After the auction, the tracks will be removed and Minerville exist only in history books like so many other towns that lost their rails.
Miner also plans to retire from his business Miner Manufacturing Inc., which makes antique style popcorn wagons, self playing accordions and is the only producer of brass-whistle calliopes in the world.
But, the business may remain open. Miner said someone has expressed an interest in taking it over when he retires.
However, Miner does not consider himself as retiring from Minerville. After all, how does one retire from a hobby?
At its height, Minerville attracted about 7,000 people a year. Each person left the modern world to plunge into a historic town of trains, rolling hills and quaint buildings.
Miner opened his namesake village in 1994.
Miner built the railroad, laid the mile of track and built the village almost all by himself with support from his wife and contributions from his father-in-law, John Richers, and a small group of volunteers.
He constructed and ran Minerville in his spare time during evenings and weekends.
It was the five-year challenge of building the tracks, restoring the train cars and engines and building or restoring the buildings that kept him interested.
"I thought I was having fun at the time, but I look back now and I think, wow, that was a lot of work. But I enjoyed it," Miner said. "I'm a nostalgic type of person. I just like old stuff."
Minerville is located on the winding back roads of Lee County. Nobody simply wandered by and decided to stop. It took a great deal of promotion to drag people off the highways and onto a little traveled road east of Donnellson.
For about the first two years after opening, Miner loved his hobby. He gave train rides and tours every weekend from Labor Day through October.
While admission was charged to cover some costs, Minerville wasn't viable as a business, Miner said. But money was never the issue. He was driven by the challenge of recreating history.
"We bodily dragged people out here," Miner said. "There is no traffic on this road obviously. And that was one of the challenges to me. We built it, now can we make people come?"

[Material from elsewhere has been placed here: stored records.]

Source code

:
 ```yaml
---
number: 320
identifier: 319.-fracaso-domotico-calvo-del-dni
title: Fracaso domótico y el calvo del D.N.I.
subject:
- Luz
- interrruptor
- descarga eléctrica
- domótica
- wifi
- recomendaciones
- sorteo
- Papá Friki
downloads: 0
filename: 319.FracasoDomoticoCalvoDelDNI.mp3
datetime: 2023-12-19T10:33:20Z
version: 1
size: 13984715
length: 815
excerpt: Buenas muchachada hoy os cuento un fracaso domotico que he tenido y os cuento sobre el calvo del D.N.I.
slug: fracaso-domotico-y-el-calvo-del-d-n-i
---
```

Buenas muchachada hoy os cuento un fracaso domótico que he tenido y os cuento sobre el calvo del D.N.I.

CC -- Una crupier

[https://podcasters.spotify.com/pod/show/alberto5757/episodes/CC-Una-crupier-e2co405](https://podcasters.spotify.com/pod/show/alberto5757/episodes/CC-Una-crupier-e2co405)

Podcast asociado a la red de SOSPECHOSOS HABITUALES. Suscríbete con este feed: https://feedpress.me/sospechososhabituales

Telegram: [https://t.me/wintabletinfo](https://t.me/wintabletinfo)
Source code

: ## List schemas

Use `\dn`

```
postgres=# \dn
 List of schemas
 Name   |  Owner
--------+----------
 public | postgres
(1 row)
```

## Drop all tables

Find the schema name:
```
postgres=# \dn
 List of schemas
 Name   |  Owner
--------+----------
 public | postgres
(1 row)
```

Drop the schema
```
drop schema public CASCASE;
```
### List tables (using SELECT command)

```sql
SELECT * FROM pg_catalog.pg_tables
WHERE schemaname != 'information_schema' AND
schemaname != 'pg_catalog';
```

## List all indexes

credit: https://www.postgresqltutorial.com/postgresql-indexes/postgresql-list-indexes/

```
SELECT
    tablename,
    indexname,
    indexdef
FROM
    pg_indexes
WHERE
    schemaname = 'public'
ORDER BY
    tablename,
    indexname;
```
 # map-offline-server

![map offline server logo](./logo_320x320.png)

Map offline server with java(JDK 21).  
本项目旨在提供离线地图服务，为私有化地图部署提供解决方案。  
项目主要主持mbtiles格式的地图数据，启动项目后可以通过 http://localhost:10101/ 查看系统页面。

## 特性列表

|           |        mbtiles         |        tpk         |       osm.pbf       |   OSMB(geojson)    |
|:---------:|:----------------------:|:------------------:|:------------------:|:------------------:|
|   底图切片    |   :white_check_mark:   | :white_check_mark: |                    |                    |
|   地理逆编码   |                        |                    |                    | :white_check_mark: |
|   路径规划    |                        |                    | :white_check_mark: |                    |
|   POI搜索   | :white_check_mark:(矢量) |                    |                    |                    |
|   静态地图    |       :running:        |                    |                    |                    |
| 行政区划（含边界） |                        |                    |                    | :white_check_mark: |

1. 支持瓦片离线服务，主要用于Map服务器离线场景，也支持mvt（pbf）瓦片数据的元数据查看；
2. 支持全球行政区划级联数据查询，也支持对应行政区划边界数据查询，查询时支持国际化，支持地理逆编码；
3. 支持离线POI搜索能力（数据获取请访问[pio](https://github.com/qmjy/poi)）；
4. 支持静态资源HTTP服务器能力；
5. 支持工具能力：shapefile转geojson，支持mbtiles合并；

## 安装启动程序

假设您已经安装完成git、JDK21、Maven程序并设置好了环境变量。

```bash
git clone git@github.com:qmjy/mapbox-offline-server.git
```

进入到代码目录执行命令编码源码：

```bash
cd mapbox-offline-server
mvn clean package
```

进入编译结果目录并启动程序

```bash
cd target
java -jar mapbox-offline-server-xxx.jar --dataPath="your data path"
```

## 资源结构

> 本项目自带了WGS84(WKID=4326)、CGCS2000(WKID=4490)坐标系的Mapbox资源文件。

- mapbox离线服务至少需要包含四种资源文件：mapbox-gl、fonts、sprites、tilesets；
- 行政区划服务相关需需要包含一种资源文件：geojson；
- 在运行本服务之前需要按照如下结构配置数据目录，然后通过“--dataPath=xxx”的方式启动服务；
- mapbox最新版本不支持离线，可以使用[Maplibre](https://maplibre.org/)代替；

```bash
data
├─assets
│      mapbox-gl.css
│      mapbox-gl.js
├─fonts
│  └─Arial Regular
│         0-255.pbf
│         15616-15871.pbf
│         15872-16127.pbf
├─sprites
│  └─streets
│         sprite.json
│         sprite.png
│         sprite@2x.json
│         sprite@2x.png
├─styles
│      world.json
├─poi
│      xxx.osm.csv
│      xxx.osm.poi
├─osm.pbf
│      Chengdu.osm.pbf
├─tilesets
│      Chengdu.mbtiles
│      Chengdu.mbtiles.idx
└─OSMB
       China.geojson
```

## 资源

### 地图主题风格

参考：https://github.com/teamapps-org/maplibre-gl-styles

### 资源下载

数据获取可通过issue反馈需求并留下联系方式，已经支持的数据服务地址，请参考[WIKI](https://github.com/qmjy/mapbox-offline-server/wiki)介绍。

Once he had scaled the mountain and proved to himself he could do it, the hobby lost its appeal and became a chore, Miner said.
"I put in long days. It was a real sense of accomplishment," Miner said. "Then it became somewhat burdensome."
So after five years of being open every weekend, he scaled back, opening Minerville to the public only for select weekends and special occasions.
"We worked hard for five years to let people know about this to get people out here, then the next five years we worked hard to let them know we weren't open," Miner said.
Miner said the only reason he didn't close the railroad entirely was because he felt an obligation to the volunteers who had helped him run the park throughout the years.
"I could build it by myself, but I couldn't run it by myself. You can't run trains with one guy," Miner said. "They (volunteers) put so much time and effort in helping to run the trains. I thought it would be nice if they could come here at least once a year and play trains. And of course the public really enjoyed it."
Then last year, Minerville didn't open at all.
Not everything in Minerville will be auctioned off. The depot will stay and Miner plans to give the historic Viele one-room schoolhouse, as well as the general store and print shop to the Lee County Fair at the suggestion of his wife Carol.
Mr. Miner passed on in September 2008. I had never been over to his great place of explore until this past weekend. A friend and I were riding around looking for old houses and came upon this. We had to give it a look and then when we got home we researched it. I was saddened to see that Mr. Miner had passed on. I would have loved to met and talked to this man of great creative virtue. He will be missed by many.